Problem requirements
Although the entries contain pictures, copy only their text, exactly as written.
------------------------------------
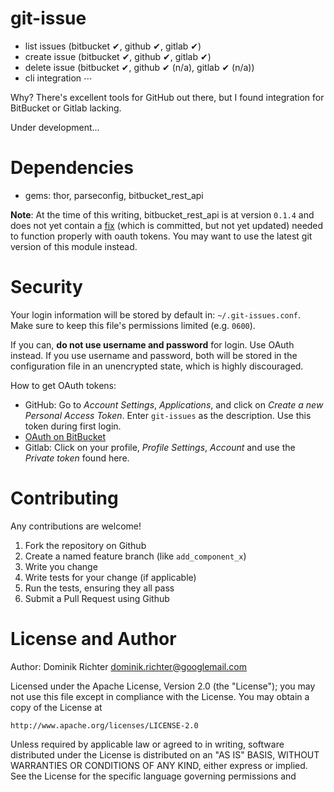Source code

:# git-issue

* list issues (bitbucket ✔, github ✔, gitlab ✔)
* create issue (bitbucket ✔, github ✔, gitlab ✔)
* delete issue (bitbucket ✔, github ✔ (n/a), gitlab ✔ (n/a))
* cli integration ⋯

Why? There's excellent tools for GitHub out there, but I found integration for BitBucket or Gitlab lacking.

Under development...

# Dependencies

* gems: thor, parseconfig, bitbucket_rest_api

**Note**: At the time of this writing, bitbucket_rest_api is at version `0.1.4` and does not yet contain a [fix](https://github.com/vongrippen/bitbucket/commit/2098997cc102e8f5cf584df7d21c3303b518128c) (which is committed, but not yet updated) needed to function properly with oauth tokens. You may want to use the latest git version of this module instead.


# Security

Your login information will be stored by default in: `~/.git-issues.conf`. Make sure to keep this file's permissions limited (e.g. `0600`).

If you can, **do not use username and password** for login. Use OAuth instead. If you use username and password, both will be stored in the configuration file in an unencrypted state, which is highly discouraged.

How to get OAuth tokens:

* GitHub: Go to _Account Settings_, _Applications_, and click on _Create a new Personal Access Token_. Enter `git-issues` as the description. Use this token during first login.
* [OAuth on BitBucket](https://confluence.atlassian.com/display/BITBUCKET/OAuth+on+Bitbucket)
* Gitlab: Click on your profile, _Profile Settings_, _Account_ and use the _Private token_ found here.


# Contributing

Any contributions are welcome!

1. Fork the repository on Github
2. Create a named feature branch (like `add_component_x`)
3. Write you change
4. Write tests for your change (if applicable)
5. Run the tests, ensuring they all pass
6. Submit a Pull Request using Github


# License and Author

Author: Dominik Richter <dominik.richter@googlemail.com>

Licensed under the Apache License, Version 2.0 (the "License");
you may not use this file except in compliance with the License.
You may obtain a copy of the License at

    http://www.apache.org/licenses/LICENSE-2.0

Unless required by applicable law or agreed to in writing, software
distributed under the License is distributed on an "AS IS" BASIS,
WITHOUT WARRANTIES OR CONDITIONS OF ANY KIND, either express or implied.
See the License for the specific language governing permissions and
------------------------------------
Result of the exercise
Source code

:# git-issue

* list issues (bitbucket ✔, github ✔, gitlab ✔)
* create issue (bitbucket ✔, github ✔, gitlab ✔)
* delete issue (bitbucket ✔, github ✔ (n/a), gitlab ✔ (n/a))
* cli integration ⋯

Why? There's excellent tools for GitHub out there, but I found integration for BitBucket or Gitlab lacking.

Under development...

# Dependencies

* gems: thor, parseconfig, bitbucket_rest_api

**Note**: At the time of this writing, bitbucket_rest_api is at version `0.1.4` and does not yet contain a [fix](https://github.com/vongrippen/bitbucket/commit/2098997cc102e8f5cf584df7d21c3303b518128c) (which is committed, but not yet updated) needed to function properly with oauth tokens. You may want to use the latest git version of this module instead.


# Security

Your login information will be stored by default in: `~/.git-issues.conf`. Make sure to keep this file's permissions limited (e.g. `0600`).

If you can, **do not use username and password** for login. Use OAuth instead. If you use username and password, both will be stored in the configuration file in an unencrypted state, which is highly discouraged.

How to get OAuth tokens:

* GitHub: Go to _Account Settings_, _Applications_, and click on _Create a new Personal Access Token_. Enter `git-issues` as the description. Use this token during first login.
* [OAuth on BitBucket](https://confluence.atlassian.com/display/BITBUCKET/OAuth+on+Bitbucket)
* Gitlab: Click on your profile, _Profile Settings_, _Account_ and use the _Private token_ found here.


# Contributing

Any contributions are welcome!

1. Fork the repository on Github
2. Create a named feature branch (like `add_component_x`)
3. Write you change
4. Write tests for your change (if applicable)
5. Run the tests, ensuring they all pass
6. Submit a Pull Request using Github


# License and Author

Author: Dominik Richter <dominik.richter@googlemail.com>

Licensed under the Apache License, Version 2.0 (the "License");
you may not use this file except in compliance with the License.
You may obtain a copy of the License at

    http://www.apache.org/licenses/LICENSE-2.0

Unless required by applicable law or agreed to in writing, software
distributed under the License is distributed on an "AS IS" BASIS,
WITHOUT WARRANTIES OR CONDITIONS OF ANY KIND, either express or implied.
See the License for the specific language governing permissions and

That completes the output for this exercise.